I dissent for the reasons set forth in my dissent in Ex parteCummings, Gazaway Scott, Inc., 386 So.2d 732 (Ala. 1980). The resident defendants, if sued alone, had a right to have the case tried in the county where one of the defendants resides. Code 1975, § 6-3-2. Section 6-3-2 clearly expresses an intention to limit the venue of contract actions to the county where one of the resident defendants resides. I discern from this statute an intent to favor defendants with regard to the place of venue; otherwise, I assume venue would have been made proper only where the plaintiff resides.

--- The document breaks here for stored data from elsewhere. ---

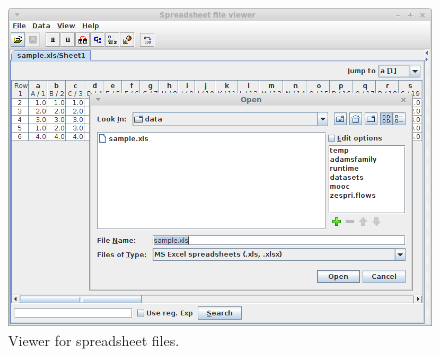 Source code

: \documentclass[a4paper]{book}
\begin{document}
\begin{figure}[htb]
  \centering
  \includegraphics[width=12.0cm]{images/spreadsheet-viewer.png}
  \caption{Viewer for spreadsheet files.}
  \label{spreadsheet-viewer}
\end{figure}


\end{document}
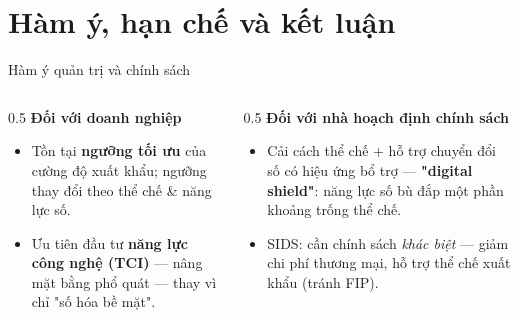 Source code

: \documentclass[aspectratio=169,11pt]{beamer}
\newcommand{\hl}[1]{\textcolor{accent2}{\textbf{#1}}}
\newcommand{\kw}[1]{\textcolor{accent}{\textbf{#1}}}
\begin{document}
\section{Hàm ý, hạn chế và kết luận}
\begin{frame}{Hàm ý quản trị và chính sách}
  \begin{columns}[T]
    \begin{column}{0.5\textwidth}
      \textbf{Đối với doanh nghiệp}
      \begin{itemize}\small
        \item Tồn tại \hl{ngưỡng tối ưu} của cường độ xuất khẩu; ngưỡng thay đổi theo thể chế \& năng lực số.
        \item Ưu tiên đầu tư \kw{năng lực công nghệ (TCI)} --- nâng mặt bằng phổ quát --- thay vì chỉ "số hóa bề mặt".
      \end{itemize}
    \end{column}
    \begin{column}{0.5\textwidth}
      \textbf{Đối với nhà hoạch định chính sách}
      \begin{itemize}\small
        \item Cải cách thể chế + hỗ trợ chuyển đổi số có hiệu ứng bổ trợ --- \kw{"digital shield"}: năng lực số bù đắp một phần khoảng trống thể chế.
        \item SIDS: cần chính sách \emph{khác biệt} --- giảm chi phí thương mại, hỗ trợ thể chế xuất khẩu (tránh FIP).
      \end{itemize}
    \end{column}
  \end{columns}
\end{frame}
\end{document}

Alabama Rule of Civil Procedure 82(b)(2) is not nearly as protective in establishing venue as to contract actions against non-resident defendants. The rule allows the action to be brought "in any county of the state where such non-resident is found, or in the county where the subject of the action or portion of the same was when the claim for relief arose or the act on which the action is founded occurred or was to be performed." It is a mechanical application of our previous rules regarding venue in an action where various resident and non-resident defendants are joined that leads to the result reached by the majority of the Court in Cummings and the result reached by the majority today. However, the effect of *Page 315 
such an application is to allow the clearly expressed intent of the legislature to favor resident defendants in suits of this kind to be defeated by the joinder of a non-resident defendant. While the result reached by the majority is plausible, given the literal wording of our statute and rule, and our previous cases, I am left to wonder why the venue rights of non-resident defendants should prevail over the venue rights of resident defendants.
STEAGALL, J., concurs.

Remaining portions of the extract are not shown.